■ **Exercise brief**
Below are some entries. Work out how many of their lines hold the word "plus", and write that number alone.
======== Extracted data ========
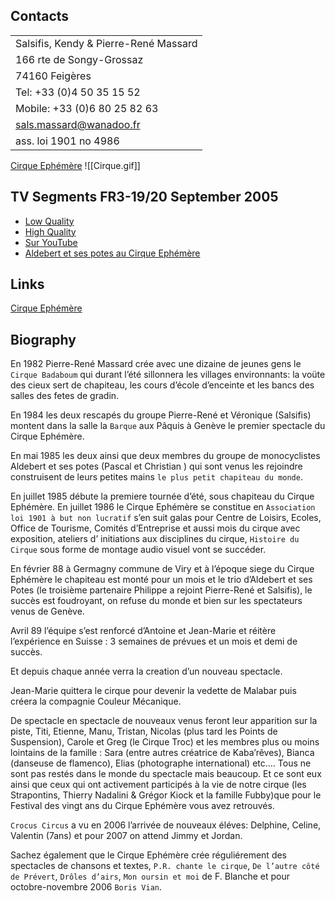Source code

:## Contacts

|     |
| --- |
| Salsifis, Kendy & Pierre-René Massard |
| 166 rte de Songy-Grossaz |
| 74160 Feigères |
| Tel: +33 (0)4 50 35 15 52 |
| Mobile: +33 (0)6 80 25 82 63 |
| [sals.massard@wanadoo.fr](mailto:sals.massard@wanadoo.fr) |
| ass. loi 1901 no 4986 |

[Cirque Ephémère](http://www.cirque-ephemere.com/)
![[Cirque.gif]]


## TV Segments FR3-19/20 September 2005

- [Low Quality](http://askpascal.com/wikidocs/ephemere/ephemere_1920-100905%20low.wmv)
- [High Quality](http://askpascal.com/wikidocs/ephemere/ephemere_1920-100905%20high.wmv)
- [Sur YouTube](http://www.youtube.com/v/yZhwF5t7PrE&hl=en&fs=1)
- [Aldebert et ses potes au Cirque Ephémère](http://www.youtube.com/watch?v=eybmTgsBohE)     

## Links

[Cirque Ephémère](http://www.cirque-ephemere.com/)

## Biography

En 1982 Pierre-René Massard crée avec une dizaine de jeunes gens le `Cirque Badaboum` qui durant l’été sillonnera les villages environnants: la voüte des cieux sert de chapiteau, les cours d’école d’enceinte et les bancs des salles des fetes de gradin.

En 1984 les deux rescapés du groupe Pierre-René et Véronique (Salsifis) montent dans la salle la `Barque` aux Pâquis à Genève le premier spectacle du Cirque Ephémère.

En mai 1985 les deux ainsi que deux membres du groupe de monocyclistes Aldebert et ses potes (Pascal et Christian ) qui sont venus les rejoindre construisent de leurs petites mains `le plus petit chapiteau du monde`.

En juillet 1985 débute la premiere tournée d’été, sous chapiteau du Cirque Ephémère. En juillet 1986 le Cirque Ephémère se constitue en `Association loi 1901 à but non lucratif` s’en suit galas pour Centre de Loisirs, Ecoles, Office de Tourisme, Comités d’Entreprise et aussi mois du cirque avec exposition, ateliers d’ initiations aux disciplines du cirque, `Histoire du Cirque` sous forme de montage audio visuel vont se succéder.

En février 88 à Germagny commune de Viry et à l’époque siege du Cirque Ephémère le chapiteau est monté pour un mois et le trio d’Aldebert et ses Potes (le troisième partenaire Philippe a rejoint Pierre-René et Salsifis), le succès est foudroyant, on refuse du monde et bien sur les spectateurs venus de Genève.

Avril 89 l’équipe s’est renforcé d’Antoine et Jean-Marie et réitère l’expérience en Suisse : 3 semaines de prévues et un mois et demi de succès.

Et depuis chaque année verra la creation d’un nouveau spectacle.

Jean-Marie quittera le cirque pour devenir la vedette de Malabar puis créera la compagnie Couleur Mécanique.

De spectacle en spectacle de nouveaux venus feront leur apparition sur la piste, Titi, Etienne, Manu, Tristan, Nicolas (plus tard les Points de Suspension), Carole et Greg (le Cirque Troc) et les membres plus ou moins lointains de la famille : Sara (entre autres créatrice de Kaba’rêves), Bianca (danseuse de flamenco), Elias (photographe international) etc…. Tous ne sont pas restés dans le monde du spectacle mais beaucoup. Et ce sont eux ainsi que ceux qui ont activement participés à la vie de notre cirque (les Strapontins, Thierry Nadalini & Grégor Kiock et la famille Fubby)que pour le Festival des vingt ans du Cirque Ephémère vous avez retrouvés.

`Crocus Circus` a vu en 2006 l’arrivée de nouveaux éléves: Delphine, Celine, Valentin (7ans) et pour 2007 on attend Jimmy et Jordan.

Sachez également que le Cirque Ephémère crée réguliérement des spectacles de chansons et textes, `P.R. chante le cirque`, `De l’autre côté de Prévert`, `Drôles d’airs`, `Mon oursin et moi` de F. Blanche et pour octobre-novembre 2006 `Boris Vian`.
========
■ **Exercise output**
2